14. Revocation Period. Siade may revoke this Agreement and his release of claims, insofar as it extends to potential claims under the Age Discrimination in Employment Act, by informing El Pollo Loco of his intent to revoke his release within seven (7) calendar days following his execution of this Agreement. Siade understands that any such revocation must be in writing and delivered by hand or by certified mail - return receipt requested - within the applicable period to Edye Austin, 3535 Harbor Blvd., Suite 100, Costa Mesa, CA 92626. Siade understands that if Siade exercises his right to revoke, then El Pollo Loco will have no obligations under this Agreement to Siade or to others whose rights derive from him. The Agreement shall not become effective or enforceable, until the seven (7) day revocation period identified above has expired and in accordance with the Effective Date set forth herein. The terms of this Agreement shall be open for acceptance by Siade for a period of twenty-one (21) calendar days, and Siade understands that he should, and El Pollo Loco hereby advises him to, consult with legal counsel regarding the releases contained herein and to consider whether to accept El Pollo Loco’s offer and sign the Agreement. In the event Siade revokes this Agreement pursuant to this Paragraph 14, any such revocation is limited to any claim under the ADEA and this Agreement is otherwise enforceable in exchange for consideration of One Hundred Dollars ($100).
15. No Future Employment with El Pollo Loco. Except as otherwise set forth herein, El Pollo Loco and Siade mutually agree that Siade will not in the future knowingly apply, or be considered, for employment with El Pollo Loco or any of El Pollo Loco’s current or future parents, or subsidiaries.
16. Indemnification and Attorneys’ Fees. Without in any way limiting the generality of the foregoing, in the event that any action, suit, or other proceeding is instituted to enforce or interpret this Agreement, or to remedy, prevent or obtain relief from a breach of this Agreement, the prevailing party shall recover all of such party’s costs and fees (including but not limited to attorneys’ fees) incurred in each and every such action, suit, or other proceeding.
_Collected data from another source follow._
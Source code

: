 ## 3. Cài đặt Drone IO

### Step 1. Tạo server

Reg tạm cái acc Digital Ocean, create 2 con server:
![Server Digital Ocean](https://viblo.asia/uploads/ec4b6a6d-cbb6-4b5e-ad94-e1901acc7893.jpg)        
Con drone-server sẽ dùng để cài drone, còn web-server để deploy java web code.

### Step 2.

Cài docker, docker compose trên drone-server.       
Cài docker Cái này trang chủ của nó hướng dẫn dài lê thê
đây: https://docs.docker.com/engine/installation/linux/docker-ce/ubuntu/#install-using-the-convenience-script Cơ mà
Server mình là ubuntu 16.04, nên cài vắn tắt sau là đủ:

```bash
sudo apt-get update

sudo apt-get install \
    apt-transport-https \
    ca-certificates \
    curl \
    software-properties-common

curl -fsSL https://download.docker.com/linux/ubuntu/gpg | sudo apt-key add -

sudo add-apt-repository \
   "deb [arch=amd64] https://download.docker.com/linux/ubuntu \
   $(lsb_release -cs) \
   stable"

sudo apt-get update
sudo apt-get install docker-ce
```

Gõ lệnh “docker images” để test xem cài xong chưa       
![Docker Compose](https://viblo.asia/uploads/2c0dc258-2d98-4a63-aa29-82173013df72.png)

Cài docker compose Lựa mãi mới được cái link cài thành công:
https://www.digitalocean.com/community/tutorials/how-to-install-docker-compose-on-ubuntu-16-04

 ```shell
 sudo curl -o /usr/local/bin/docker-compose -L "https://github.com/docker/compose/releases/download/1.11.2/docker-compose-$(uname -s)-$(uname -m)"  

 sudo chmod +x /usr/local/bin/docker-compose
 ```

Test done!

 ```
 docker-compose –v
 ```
17. Miscellaneous Terms. Each of the Parties to this Agreement further represents, warrants, and agrees as follows:
17.1. Independent Advice from Counsel. Each of the Parties has had opportunity to receive independent legal advice from legal counsel of such party’s choice prior to executing this Agreement. The terms of this Agreement are contractual, not a mere recital, and are the result of negotiations between the Parties, and no party shall be deemed the drafter of this Agreement.
17.2. Non-Reliance on Other Parties. Except for statements expressly set forth in this Agreement and the Consulting Agreement, no party has made any statement or representation to any other party regarding a fact relied on by the other party in entering into this Agreement, and no party has relied on any statement, representation, or promise of any other party, or of any representative or attorney for any other party, in executing this Agreement or in making the settlement provided for in this Agreement.
17.3. Negotiated Agreement. The terms of this Agreement are contractual, not a mere recital, and are the result of negotiations between the Parties. Accordingly, no party shall be deemed the drafter of this Agreement.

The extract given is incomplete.